The capital of Tibet and a labyrinth of monasteries, temples and colourful market squares, Lhasa draws pilgrims and tourists from far-flung corners of the world. With the Chinese quarter on the west and the Tibetan Quarter on the east, visitors can cross from the elegant Norbulingka Summer Palace to lively street markets and twisting lanes filled with tantalising aromas from small local cafes. Named “Land of the Gods”, it’s common to see traditional Tibetans with spinning prayer wheels circling clockwise around Jokhang Temple, built in the 7th century to hold the official statues of Buddha.

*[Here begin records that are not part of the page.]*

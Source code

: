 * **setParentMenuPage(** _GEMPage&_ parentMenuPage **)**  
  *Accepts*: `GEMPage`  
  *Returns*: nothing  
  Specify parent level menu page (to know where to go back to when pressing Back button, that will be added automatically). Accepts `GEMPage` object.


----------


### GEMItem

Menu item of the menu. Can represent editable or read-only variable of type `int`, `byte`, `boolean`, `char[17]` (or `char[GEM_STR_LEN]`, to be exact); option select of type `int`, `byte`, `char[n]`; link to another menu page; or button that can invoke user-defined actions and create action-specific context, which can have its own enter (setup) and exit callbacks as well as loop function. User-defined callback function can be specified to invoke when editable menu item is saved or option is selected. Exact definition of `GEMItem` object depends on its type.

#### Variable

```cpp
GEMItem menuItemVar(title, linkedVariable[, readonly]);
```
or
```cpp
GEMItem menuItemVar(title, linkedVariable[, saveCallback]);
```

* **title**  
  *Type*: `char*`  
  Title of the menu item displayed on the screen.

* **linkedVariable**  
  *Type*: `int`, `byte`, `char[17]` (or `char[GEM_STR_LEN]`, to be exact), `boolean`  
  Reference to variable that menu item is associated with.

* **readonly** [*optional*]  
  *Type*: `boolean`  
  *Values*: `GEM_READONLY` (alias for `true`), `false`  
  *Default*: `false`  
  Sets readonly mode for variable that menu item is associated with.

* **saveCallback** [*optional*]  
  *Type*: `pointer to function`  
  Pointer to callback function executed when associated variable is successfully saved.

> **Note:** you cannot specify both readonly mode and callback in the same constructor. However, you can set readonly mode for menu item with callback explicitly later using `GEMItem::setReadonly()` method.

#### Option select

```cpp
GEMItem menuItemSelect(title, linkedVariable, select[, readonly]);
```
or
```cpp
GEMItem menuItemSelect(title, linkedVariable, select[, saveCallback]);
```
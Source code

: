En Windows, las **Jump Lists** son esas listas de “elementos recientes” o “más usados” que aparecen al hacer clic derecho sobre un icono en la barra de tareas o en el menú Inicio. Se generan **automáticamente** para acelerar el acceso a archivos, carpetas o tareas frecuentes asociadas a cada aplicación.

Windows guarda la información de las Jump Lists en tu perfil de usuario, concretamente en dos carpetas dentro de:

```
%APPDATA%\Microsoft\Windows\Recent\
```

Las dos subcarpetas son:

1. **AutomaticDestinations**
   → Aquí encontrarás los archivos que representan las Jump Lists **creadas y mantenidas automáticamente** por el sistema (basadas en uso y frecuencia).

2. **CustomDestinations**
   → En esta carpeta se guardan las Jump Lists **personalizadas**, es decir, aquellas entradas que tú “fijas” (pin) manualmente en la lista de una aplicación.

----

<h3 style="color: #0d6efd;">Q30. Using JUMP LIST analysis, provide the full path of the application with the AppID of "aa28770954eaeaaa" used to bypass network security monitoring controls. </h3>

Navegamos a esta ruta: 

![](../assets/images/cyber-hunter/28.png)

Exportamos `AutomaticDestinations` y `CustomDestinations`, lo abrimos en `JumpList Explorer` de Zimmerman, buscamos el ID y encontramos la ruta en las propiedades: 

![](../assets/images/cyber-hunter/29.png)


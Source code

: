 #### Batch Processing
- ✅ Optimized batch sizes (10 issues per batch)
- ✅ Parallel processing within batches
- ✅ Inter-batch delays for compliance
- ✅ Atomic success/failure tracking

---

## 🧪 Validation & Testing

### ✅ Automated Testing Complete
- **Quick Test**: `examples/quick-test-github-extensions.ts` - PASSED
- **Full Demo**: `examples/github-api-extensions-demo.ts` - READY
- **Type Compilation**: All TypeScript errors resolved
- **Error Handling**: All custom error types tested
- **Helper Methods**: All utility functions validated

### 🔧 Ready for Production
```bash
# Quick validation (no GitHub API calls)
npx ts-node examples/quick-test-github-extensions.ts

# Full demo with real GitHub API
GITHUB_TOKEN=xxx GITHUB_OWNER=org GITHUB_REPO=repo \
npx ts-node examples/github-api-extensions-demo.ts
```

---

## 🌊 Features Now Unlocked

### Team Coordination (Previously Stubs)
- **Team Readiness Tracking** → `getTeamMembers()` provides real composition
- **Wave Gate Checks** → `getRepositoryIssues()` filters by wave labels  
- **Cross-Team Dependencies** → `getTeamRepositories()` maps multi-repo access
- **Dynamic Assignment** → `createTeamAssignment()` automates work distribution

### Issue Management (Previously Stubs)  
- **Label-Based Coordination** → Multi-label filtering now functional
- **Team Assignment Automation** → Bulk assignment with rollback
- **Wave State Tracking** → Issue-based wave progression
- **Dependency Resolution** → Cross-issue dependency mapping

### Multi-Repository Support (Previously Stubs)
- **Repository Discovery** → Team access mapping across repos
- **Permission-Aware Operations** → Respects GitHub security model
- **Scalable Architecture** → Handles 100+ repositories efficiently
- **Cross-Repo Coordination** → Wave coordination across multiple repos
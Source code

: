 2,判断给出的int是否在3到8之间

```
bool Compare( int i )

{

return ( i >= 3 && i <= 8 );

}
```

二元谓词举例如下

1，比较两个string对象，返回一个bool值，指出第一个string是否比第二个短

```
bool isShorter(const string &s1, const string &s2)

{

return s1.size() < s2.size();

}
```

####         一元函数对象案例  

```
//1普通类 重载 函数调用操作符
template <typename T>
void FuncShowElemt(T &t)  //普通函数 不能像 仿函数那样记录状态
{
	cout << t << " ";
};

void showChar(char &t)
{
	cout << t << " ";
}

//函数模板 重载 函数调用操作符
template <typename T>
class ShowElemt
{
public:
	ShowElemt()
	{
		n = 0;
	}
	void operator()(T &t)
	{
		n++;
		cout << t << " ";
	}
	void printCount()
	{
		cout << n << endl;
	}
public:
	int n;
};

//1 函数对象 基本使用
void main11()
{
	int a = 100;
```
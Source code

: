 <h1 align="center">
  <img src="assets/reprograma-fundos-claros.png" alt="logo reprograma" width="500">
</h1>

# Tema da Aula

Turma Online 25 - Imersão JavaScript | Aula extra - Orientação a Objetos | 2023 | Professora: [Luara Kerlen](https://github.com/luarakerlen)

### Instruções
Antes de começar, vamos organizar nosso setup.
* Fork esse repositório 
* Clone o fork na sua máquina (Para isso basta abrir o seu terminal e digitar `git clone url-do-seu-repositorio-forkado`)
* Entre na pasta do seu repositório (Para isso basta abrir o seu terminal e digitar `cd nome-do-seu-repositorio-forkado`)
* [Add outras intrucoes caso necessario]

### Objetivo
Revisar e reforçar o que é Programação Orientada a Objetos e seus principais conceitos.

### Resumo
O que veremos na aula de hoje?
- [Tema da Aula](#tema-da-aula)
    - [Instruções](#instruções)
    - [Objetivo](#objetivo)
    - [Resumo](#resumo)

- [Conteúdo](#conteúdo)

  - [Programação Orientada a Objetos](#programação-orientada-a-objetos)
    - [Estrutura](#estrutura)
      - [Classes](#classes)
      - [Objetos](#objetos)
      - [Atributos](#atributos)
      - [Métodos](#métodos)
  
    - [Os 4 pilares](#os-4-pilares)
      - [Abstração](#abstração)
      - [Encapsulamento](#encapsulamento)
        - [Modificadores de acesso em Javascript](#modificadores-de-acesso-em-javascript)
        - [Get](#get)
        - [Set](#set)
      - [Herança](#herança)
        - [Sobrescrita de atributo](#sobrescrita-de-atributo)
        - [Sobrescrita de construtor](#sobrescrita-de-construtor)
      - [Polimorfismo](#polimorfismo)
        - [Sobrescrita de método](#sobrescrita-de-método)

Barkhor Street, the circular road around Jokhang Temple, marks the heart of Old Town Lhasa, where pilgrims and travellers mix with locals at the bustling market, bartering for handmade crafts, prayer shawls, wall hangings and religious trinkets. The temple itself holds the most sacred Buddha statue of all, as the Shakyamuni Buddha was brought from Chang’an 1,300 years ago by Princess Wen Cheng. The bright red-and-white Portola Palace, home of the Dalai Lamas and a UNESCO World Heritage site, sits on the northern slopes of the mountain, opening for one-hour visits to views murals, tombs and chapels and the Dalai Lama’s living quarters.
Travel permits and visas are necessary to visit Lhasa and all of Tibet, typically requiring a tour guide or travel agent. Once in Lhasa, the frequented tourist attractions are navigable by foot, but cycle rickshaws are prevalent and a popular way to get around. Public buses, minibuses and pilgrim buses provide motorised transportation throughout the area.
Lhasa became a prominent political and cultural centre when ruler Songtsen Gampo moved his capital to Lhasa in the 7th century AD. The ruins of his original palace became the Portola Palace, built by the fifth Dalai Lama in the 1600s.